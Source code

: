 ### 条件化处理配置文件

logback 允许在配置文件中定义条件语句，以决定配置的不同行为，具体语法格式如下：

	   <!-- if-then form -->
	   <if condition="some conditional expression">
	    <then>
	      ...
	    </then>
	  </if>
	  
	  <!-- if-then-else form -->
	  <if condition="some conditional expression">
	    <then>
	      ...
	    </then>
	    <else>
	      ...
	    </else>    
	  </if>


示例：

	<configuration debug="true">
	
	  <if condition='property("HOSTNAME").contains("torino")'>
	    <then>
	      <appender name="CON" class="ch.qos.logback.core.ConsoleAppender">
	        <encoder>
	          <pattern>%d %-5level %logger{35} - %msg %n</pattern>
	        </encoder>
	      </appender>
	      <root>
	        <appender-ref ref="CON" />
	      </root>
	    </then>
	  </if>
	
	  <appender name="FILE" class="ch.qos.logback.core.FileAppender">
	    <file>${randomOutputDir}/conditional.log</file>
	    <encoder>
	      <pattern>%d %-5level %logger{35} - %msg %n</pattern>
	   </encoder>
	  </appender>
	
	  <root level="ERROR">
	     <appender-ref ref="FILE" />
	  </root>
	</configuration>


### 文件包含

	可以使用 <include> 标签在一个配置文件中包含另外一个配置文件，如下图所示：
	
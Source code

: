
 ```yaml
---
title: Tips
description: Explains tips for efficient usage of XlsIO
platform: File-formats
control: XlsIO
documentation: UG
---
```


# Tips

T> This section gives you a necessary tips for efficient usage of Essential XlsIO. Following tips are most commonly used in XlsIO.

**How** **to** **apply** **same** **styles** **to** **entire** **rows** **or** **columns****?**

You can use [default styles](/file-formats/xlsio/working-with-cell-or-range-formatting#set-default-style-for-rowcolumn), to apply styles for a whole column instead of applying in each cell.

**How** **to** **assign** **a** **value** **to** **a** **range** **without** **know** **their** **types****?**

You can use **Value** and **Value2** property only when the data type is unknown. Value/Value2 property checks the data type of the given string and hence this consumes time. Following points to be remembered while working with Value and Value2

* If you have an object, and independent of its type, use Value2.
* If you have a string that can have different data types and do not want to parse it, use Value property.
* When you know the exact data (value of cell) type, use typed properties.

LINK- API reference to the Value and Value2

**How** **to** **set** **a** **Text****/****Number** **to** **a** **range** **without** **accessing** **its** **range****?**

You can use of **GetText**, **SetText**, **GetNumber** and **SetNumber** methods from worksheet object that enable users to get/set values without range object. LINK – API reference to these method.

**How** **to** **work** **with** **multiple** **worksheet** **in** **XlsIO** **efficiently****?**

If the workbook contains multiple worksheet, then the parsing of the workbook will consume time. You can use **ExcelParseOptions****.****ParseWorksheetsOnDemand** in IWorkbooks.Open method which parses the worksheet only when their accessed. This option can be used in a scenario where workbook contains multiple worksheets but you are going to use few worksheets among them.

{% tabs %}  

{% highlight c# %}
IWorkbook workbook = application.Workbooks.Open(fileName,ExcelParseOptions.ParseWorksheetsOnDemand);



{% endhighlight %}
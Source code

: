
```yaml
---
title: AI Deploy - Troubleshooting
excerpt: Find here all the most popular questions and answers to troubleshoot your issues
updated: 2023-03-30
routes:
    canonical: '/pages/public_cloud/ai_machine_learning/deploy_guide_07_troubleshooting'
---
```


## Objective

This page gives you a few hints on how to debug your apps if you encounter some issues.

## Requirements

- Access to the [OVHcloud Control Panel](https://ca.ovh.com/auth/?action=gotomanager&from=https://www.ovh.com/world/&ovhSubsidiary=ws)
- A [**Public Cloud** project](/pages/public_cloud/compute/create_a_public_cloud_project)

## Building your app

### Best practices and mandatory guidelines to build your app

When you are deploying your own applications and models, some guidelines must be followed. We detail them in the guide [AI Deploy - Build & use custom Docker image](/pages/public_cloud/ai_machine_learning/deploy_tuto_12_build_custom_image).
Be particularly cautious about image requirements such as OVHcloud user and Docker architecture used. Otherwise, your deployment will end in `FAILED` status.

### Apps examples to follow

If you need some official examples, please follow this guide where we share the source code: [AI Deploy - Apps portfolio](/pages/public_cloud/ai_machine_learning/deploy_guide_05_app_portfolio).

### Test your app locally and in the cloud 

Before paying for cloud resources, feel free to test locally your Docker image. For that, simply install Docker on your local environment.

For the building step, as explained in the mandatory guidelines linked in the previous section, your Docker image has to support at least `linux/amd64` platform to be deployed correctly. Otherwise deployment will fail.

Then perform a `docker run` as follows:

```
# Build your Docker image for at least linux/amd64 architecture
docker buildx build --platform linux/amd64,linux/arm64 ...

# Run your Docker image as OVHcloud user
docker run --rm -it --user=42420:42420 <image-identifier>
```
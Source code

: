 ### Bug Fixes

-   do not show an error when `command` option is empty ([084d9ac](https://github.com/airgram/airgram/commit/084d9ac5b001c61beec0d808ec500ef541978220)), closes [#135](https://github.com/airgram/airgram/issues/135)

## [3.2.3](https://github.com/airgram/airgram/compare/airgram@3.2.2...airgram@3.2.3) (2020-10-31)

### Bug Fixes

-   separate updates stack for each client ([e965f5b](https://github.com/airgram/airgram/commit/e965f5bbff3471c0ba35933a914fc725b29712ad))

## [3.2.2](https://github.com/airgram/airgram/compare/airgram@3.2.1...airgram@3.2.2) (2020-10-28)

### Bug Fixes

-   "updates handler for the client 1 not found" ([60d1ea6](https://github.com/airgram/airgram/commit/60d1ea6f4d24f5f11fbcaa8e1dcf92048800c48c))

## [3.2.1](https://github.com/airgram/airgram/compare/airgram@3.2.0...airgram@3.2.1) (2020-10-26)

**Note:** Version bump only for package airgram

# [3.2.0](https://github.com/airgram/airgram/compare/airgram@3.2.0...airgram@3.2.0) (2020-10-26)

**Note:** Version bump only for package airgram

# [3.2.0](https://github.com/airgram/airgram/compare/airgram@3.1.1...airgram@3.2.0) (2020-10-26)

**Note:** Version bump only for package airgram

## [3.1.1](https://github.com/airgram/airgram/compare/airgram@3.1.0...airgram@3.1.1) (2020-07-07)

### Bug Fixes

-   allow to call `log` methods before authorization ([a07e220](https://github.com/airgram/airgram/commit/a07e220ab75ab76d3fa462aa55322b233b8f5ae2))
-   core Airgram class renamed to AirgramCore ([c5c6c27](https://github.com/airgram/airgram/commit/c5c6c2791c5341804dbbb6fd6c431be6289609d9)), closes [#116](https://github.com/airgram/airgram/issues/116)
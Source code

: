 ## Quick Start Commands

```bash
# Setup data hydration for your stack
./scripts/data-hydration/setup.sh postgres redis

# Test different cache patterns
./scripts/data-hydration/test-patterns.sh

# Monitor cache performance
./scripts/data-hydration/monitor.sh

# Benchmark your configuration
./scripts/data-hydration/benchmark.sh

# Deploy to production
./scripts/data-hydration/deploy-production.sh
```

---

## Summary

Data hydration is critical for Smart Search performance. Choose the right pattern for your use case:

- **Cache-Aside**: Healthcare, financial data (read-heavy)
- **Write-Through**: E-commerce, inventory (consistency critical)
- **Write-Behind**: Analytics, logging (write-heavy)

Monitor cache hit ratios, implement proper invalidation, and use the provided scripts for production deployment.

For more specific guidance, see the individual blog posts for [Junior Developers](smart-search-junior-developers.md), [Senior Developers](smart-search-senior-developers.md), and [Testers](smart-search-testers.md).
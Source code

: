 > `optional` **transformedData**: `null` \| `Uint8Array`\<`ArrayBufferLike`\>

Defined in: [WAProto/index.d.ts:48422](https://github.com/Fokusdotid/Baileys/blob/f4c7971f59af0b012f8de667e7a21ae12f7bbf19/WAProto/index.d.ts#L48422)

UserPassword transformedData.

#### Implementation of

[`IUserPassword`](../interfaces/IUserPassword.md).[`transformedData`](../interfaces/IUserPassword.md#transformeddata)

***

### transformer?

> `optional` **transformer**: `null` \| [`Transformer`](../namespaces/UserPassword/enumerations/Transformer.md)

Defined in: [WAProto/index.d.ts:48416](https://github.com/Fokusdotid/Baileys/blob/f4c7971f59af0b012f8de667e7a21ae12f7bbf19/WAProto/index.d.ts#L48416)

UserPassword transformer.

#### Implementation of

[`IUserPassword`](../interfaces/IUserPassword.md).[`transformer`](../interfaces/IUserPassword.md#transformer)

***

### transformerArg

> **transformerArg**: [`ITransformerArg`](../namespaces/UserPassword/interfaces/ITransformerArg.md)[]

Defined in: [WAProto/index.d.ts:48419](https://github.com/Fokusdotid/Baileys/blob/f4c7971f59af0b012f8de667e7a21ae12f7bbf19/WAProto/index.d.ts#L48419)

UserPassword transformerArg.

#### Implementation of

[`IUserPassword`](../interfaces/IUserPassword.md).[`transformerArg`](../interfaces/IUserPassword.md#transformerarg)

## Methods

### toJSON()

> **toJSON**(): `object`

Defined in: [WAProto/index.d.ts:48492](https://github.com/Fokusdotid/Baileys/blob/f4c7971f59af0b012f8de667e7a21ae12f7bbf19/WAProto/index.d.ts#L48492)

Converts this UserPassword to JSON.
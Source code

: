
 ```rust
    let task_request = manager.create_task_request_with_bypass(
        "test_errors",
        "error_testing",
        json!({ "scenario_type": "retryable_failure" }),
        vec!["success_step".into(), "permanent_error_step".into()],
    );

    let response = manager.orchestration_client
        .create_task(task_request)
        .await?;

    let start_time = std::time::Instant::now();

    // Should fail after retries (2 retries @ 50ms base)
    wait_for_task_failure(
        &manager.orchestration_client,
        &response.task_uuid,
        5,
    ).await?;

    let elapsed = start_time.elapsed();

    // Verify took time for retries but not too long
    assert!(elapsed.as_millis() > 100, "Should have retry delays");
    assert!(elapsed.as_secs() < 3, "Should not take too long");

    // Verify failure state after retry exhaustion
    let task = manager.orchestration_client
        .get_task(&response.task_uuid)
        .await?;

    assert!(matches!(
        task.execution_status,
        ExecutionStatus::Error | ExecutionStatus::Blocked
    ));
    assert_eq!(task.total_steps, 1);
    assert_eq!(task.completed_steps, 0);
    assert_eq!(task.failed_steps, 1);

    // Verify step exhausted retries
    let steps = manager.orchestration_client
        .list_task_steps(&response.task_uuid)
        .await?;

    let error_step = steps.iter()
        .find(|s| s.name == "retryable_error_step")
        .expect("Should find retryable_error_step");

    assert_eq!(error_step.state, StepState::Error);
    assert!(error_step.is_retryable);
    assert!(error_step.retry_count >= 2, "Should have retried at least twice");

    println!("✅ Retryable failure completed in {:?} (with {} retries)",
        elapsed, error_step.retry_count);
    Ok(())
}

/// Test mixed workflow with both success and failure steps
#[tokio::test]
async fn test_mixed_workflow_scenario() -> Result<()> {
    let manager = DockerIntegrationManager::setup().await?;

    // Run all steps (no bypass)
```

◆ Exercise requirements
Tally every line of the entries that contains the word "elapsed", and respond with that number only.

◆ Worked solution
4